In the past, Trash Talk’s songs were more outward looking, with Spielman screaming about police brutality, classism and the frustrations brought on living among a populace all too happy to pretend those scraping by on the fringes don’t exist. These issues still surface from time-to-time on the band’s latest, No Peace — “I won’t look the other way for anyone but me,” Spielman howls on “The Hole,” channeling the nondescript businessmen that brush aside others on the daily — but there’s a more introspective bent to much of the album, with the frontman shifting his gaze inward and finding the landscape equally ravaged.
“I’ve made my mistakes,” he growls on “Jigsaw.” “I did my time!”
Part of this change could be attributed to a 2013 move, when the band relocated from a rehearsal/living space on the edge of a rougher neighborhood to an industrial loft in the comparatively calm Warehouse District, a ’hood few venture outside normal business hours and a setting that left more time for contemplation.
“From 6 a.m. to 6 p.m. there’s a million people working and running down the streets with boxes, and after 6 p.m. it’s deserted,” said Spielman, 26, who was born in Sacramento and raised by a social worker mother and a biker/musician father. “There aren’t any crack heads or gang bangers, and no one is asking you for money, because there’s no one there.”
While Trash Talk might have attained some degree of stability at home, life on the road remains as chaotic as ever.
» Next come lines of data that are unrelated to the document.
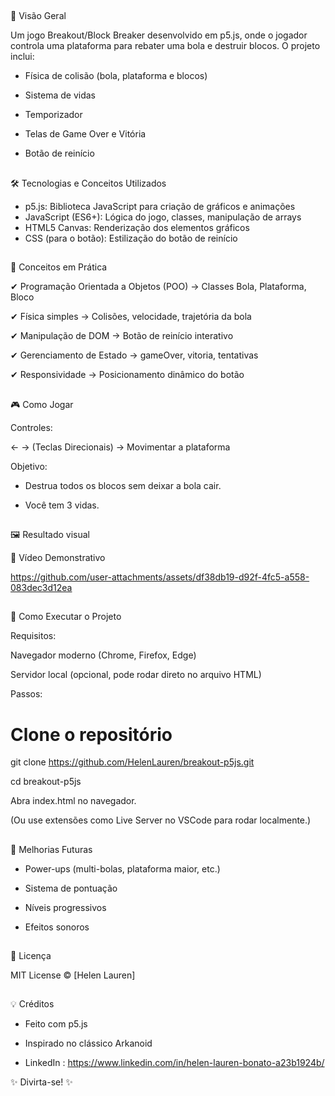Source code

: ##
📌 Visão Geral

Um jogo Breakout/Block Breaker desenvolvido em p5.js, onde o jogador controla uma plataforma para rebater uma bola e destruir blocos. O projeto inclui:

- Física de colisão (bola, plataforma e blocos)

- Sistema de vidas

- Temporizador

- Telas de Game Over e Vitória

- Botão de reinício

##

🛠 Tecnologias e Conceitos Utilizados

- p5.js:	Biblioteca JavaScript para criação de gráficos e animações
- JavaScript (ES6+):	Lógica do jogo, classes, manipulação de arrays
- HTML5 Canvas:	Renderização dos elementos gráficos
- CSS (para o botão):	Estilização do botão de reinício

##

📌 Conceitos em Prática

✔ Programação Orientada a Objetos (POO) → Classes Bola, Plataforma, Bloco

✔ Física simples → Colisões, velocidade, trajetória da bola

✔ Manipulação de DOM → Botão de reinício interativo

✔ Gerenciamento de Estado → gameOver, vitoria, tentativas

✔ Responsividade → Posicionamento dinâmico do botão

##

🎮 Como Jogar

Controles:

← → (Teclas Direcionais) → Movimentar a plataforma

Objetivo:

- Destrua todos os blocos sem deixar a bola cair.

- Você tem 3 vidas.

##

🖼️ Resultado visual

🎥 Vídeo Demonstrativo

https://github.com/user-attachments/assets/df38db19-d92f-4fc5-a558-083dec3d12ea

##

🚀 Como Executar o Projeto

Requisitos:

Navegador moderno (Chrome, Firefox, Edge)

Servidor local (opcional, pode rodar direto no arquivo HTML)

Passos:

# Clone o repositório
git clone https://github.com/HelenLauren/breakout-p5js.git 

cd breakout-p5js

Abra index.html no navegador.

(Ou use extensões como Live Server no VSCode para rodar localmente.)

##
📌 Melhorias Futuras

- Power-ups (multi-bolas, plataforma maior, etc.)

- Sistema de pontuação

- Níveis progressivos

- Efeitos sonoros
  
##
📄 Licença

MIT License © [Helen Lauren]

##
💡 Créditos

- Feito com p5.js

- Inspirado no clássico Arkanoid

- LinkedIn : https://www.linkedin.com/in/helen-lauren-bonato-a23b1924b/

✨ Divirta-se! ✨
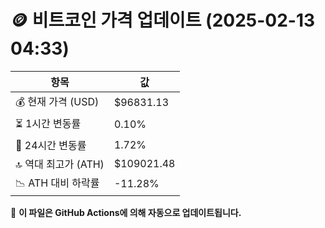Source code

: # 🪙 비트코인 가격 업데이트 (2025-02-13 04:33)

| 항목                | 값 |
|--------------------|----------------|
| 💰 현재 가격 (USD) | $96831.13 |
| ⏳ 1시간 변동률    | 0.10% |
| 📆 24시간 변동률   | 1.72% |
| 🔝 역대 최고가 (ATH) | $109021.48 |
| 📉 ATH 대비 하락률 | -11.28% |

🔄 **이 파일은 GitHub Actions에 의해 자동으로 업데이트됩니다.**
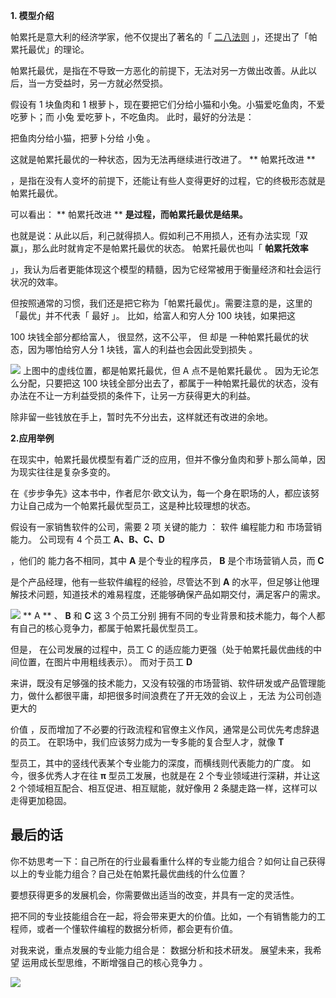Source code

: **1. 模型介绍**

帕累托是意大利的经济学家，他不仅提出了著名的「 [二八法则](http://mp.weixin.qq.com/s?__biz=MzA4ODE2OTIxMw==&mid=2653477874&idx=1&sn=cffe7167aa2a92a46a3fb26147cb5bde&chksm=8bf23460bc85bd76e93a88a349571f0ba7ed9c9ea3594f63bdc9eef7059bf24708f132934d5b&scene=21#wechat_redirect) 」，还提出了「帕累托最优」的理论。  

帕累托最优，是指在不导致一方恶化的前提下，无法对另一方做出改善。从此以后，当一方受益时，另一方就必然受损。

假设有 1 块鱼肉和 1 根萝卜，现在要把它们分给小猫和小兔。小猫爱吃鱼肉，不爱吃萝卜；而  小兔  爱吃萝卜，不吃鱼肉。  此时，最好的分法是：

把鱼肉分给小猫，把萝卜分给  小兔  。

这就是帕累托最优的一种状态，因为无法再继续进行改进了。  ** 帕累托改进  **

，是指在没有人变坏的前提下，还能让有些人变得更好的过程，它的终极形态就是帕累托最优。

可以看出：  ** 帕累托改进  ** **是过程，而帕累托最优是结果。**

也就是说：从此以后，利己就得损人。假如利己不用损人，还有办法实现「双赢」，那么此时就肯定不是帕累托最优的状态。  帕累托最优也叫「 **帕累托效率**

」，我认为后者更能体现这个模型的精髓，因为它经常被用于衡量经济和社会运行状况的效率。

但按照通常的习惯，我们还是把它称为「帕累托最优」。需要注意的是，这里的「最优」并不代表「  最好  」。  比如，给富人和穷人分 100 块钱，如果把这

100 块钱全部分都给富人，  很显然，这不公平，  但  却是  一种帕累托最优的状态，因为哪怕给穷人分 1 块钱，富人的利益也会因此受到损失  。

![](https://mmbiz.qpic.cn/mmbiz_png/giaycic3UNwo3ibKDAXJX0yQiaaEjx0dpCZE42WfRibkMVicuaDj4DYaPJQtibnnrAEmaQPqUPN8E0TSiaTjdz4Aozzbqw/640?wx_fmt=png) 上图中的虚线位置，都是帕累托最优，但 A 点不是帕累托最优  。  因为无论怎么分配，只要把这 100 块钱全部分出去了，都属于一种帕累托最优的状态，没有办法在不让一方利益受损的条件下，让另一方获得更大的利益。

除非留一些钱放在手上，暂时先不分出去，这样就还有改进的余地。

**2.应用举例**

在现实中，帕累托最优模型有着广泛的应用，但并不像分鱼肉和萝卜那么简单，因为现实往往是复杂多变的。

在《步步争先》这本书中，作者尼尔·欧文认为，每一个身在职场的人，都应该努力让自己成为一个帕累托最优型员工，这是种比较理想的状态。

假设有一家销售软件的公司，需要  2 项  关键的能力  ：  软件  编程能力和  市场营销能力。  公司现有 4 个员工  **A、B、C、D**

，他们的  能力各不相同，其中 **A** 是个专业的程序员，  **B** 是个市场营销人员，而  **C**

是个产品经理，他有一些软件编程的经验，尽管达不到  **A** 的水平，但足够让他理解技术问题，知道技术的难易程度，还能够确保产品如期交付，满足客户的需求。

![](https://mmbiz.qpic.cn/mmbiz_png/giaycic3UNwo0blpT1ficPfCpovWAzPyVxLxcjE4ANfYWzTnVIAkpNL9gh2PLPuj4Eddzbhib8jJXk5B39GcX9BDTQ/640?wx_fmt=png) ** A  ** 、 **B** 和 **C** 这 3 个员工分别  拥有不同的专业背景和技术能力，每个人都有自己的核心竞争力，都属于帕累托最优型员工。

但是，  在公司发展的过程中，员工  C  的适应能力更强（处于帕累托最优曲线的中间位置，在图片中用粗线表示）。  而对于员工 **D**

来讲，既没有足够强的技术能力，又没有较强的市场营销、软件研发或产品管理能力，做什么都很平庸，却把很多时间浪费在了开无效的会议上  ，无法  为公司创造更大的

价值  ，反而增加了不必要的行政流程和官僚主义作风，通常是公司优先考虑辞退的员工。  在职场中，我们应该努力成为一专多能的复合型人才，就像 **T**

型员工，其中的竖线代表某个专业能力的深度，而横线则代表能力的广度。  如今，很多优秀人才在往 **π** 型员工发展，也就是在 2 个专业领域进行深耕，并让这 2 个领域相互配合、相互促进、相互赋能，就好像用 2 条腿走路一样，这样可以走得更加稳固。  

## **最后的话**

你不妨思考一下：自己所在的行业最看重什么样的专业能力组合？如何让自己获得以上的专业能力组合？自己处在帕累托最优曲线的什么位置？

要想获得更多的发展机会，你需要做出适当的改变，并具有一定的灵活性。

把不同的专业技能组合在一起，将会带来更大的价值。比如，一个有销售能力的工程师，或者一个懂软件编程的数据分析师，都会更有价值。

对我来说，重点发展的专业能力组合是：  数据分析和技术研发。  展望未来，我希望  运用成长型思维，不断增强自己的核心竞争力  。

![](https://visitor-badge.laobi.icu/badge?page_id=sjhfx.linji&left_text=PageViews&right_color=%2300589F)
For this tour, the band is playing free, all-ages shows, announcing the venue via its Facebook site only a day or two before hitting town.
“It’s fun, because we’re out here like, ‘I don’t know what to expect tonight,’” said Spielman, noting the tour is the crew’s attempt to recreate the tight-knit feel of the Sacramento punk community that incubated the musicians in their formative years. “Growing up it was important to have a place where you could feel at home … so it’s cool for those kids who can’t afford shows to just be able to vibe out and have a good time.”